The Yerkes 40-inch Refractor
The great 40-inch Yerkes refractor was Hale's first major telescope. It weighed six tons. In 1897, it had the biggest refracting lens ever made, drawing scientists from all over the world. This telescope marked the birth of modern astronomy where the color of starlight was studied with unprecedented resolution. Hale managed to secure half a million dollars from the infamous Chicago streetcar baron Charles T. Yerkes in order to build this revolutionary machine, but the money didn't come easily.

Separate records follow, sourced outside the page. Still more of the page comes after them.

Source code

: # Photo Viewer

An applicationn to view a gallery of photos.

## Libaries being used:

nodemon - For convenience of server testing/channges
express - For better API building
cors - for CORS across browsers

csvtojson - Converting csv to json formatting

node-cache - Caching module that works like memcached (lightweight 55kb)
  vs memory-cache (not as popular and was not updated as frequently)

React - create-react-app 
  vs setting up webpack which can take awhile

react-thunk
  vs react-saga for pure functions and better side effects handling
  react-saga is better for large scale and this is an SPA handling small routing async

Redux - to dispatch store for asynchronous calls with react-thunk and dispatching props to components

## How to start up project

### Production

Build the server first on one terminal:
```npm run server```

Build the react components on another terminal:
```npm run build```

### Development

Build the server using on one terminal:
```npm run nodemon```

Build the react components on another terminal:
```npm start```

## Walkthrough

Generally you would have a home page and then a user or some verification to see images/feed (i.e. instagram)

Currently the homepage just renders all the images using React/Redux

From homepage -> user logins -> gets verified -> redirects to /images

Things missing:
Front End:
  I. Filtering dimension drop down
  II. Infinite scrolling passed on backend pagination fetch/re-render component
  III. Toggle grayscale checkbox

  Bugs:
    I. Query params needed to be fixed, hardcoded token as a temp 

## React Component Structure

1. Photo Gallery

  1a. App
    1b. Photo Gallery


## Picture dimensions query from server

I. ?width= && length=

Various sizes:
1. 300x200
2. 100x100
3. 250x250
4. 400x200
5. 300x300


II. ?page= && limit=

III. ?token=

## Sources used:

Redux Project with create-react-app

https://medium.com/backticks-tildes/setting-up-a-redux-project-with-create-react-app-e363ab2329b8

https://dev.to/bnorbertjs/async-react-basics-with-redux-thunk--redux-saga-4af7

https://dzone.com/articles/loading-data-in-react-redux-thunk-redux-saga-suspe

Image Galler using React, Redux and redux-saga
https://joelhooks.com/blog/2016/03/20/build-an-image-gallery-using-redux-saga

Mount Wilson is one of the most historic places in all of astronomy. First the 60-inch, then the 100-inch telescope began to clear up a heated debate as to the size of the universe. The evidence would surprise everybody and change astrophysics forever. The construction began in 1904 in the remote San Gabriel range near Los Angeles. Dynamite crews blasted the granite. Men and mule teams dragged enormous steel parts 5,000 feet up the narrow mountain trail year round, ignoring the dangers.
In 1948, the Palomar 200-inch telescope became the biggest telescope in the world. It was a million times more powerful than the human eye. It had taken decades to complete. George Ellery Hale would never see his greatest masterpiece. A new generation of astronomers began to discover objects and phenomena so exotic that they couldn't believe what their own data was telling them: quasars 100 times brighter than whole galaxies and 12 billion light years distant. In the 1980s CCD technology made the telescope 100 times more powerful still.